Aged thirty-five a minor revolt broke out at a nearby cocoa plantation. Nothing to do with her. Nothing to do with anyone. The brothel was invaded; almost an afterthought. The madame murdered. The senator’s nephew and the general’s ward strung from the merthiq trees outside as burning cocoa doused the world in sooty chocolate.

The rebelling mob was annihilated two days later.

She simply wandered away, forgotten. Nobody seemed to care much about an unwanted whore.

All she’s good for.

All she’s good for.
)

‘Rex Nemorensis,’ SixJen said, chewing down on the trembling in her legs (
pain from the hand, tiredness, adrenaline; that’s all it is
). ‘You don’t get to be the priest unless you kill your predecessor.’

‘I don’t understand.’

‘Whichever male kills the female, Myq? They become it.’

‘That’s … that’s …’

‘It’s not mammal, no. Stop trying to understand. Maybe it’s …
oh
, maybe it’s something to do with triumph. Moment of victory. Maybe that’s what causes the jump. I don’t know. But in that second …? In that instant when the male whispers the word to open the way, when the female dies … she shatters apart. Spills into space. Twelve new males – like holy spores, Myq – go swooping off to find a likely brain … a scared little runaway slave … to bond with. ‘

‘This is insane.’

‘Yes, it is. But in that second, the male who did it, Myq? The one who caught the runner … that male finds his – or
her
, or
hisher, or herhis, or its
, because we’re past genders now, aren’t we? Because this is
my
future we’re talking about – that hunter finds their brain breaking apart too. The ecstasy pouring in. The holy reward.’

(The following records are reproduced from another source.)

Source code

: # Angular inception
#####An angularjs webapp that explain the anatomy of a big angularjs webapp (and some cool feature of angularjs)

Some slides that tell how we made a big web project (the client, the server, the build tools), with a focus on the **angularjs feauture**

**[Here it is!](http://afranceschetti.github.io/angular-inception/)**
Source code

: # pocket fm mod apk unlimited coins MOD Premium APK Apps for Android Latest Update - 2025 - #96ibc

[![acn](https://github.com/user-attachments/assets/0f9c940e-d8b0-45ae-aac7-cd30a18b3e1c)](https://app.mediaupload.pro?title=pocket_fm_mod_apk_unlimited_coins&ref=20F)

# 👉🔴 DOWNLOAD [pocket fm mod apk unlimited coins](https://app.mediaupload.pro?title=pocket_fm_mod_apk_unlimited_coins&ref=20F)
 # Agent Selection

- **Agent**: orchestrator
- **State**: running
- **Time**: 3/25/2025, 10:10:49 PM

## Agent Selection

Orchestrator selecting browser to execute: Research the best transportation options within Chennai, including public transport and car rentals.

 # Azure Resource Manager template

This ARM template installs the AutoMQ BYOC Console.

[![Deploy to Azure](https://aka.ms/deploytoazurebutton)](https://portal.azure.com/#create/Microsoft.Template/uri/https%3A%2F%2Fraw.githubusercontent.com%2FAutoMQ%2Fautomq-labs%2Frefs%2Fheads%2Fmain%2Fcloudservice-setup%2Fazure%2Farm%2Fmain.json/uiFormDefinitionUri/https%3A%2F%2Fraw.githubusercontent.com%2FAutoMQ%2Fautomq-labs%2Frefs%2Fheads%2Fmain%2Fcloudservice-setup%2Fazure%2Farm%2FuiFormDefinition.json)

She could hear her own heart speeding just talking about it … and yet couldn’t feel a thing. So she fixed the boy on the screen with a look fit to pin him to a page and said:

‘Ask me the question, Myq.’

‘What … What if … What if none of you kills her?’
Good boy
. ‘What if she gets away? What if something
else
happens?’

‘I don’t know,’ she smiled. And meant it. ‘Honestly, I don’t. It’s never happened. Do you understand? All this … it’s been going on for millennia. At the start … oh, it must have been so easy! The priest, right there! The wood, the lake. You knew where to find him. All you had to do was challenge.

‘But the years’ve muddled it, haven’t they? Travel. Expansion. Rationalism. About the only thing that didn’t get in the way was the abolition of slavery, because there’s never been a shortage of minds which feel owned. That’s what this whole thing’s about, after all. About the way people feel. About ideas. About spreading yourself into as many brains as you can.’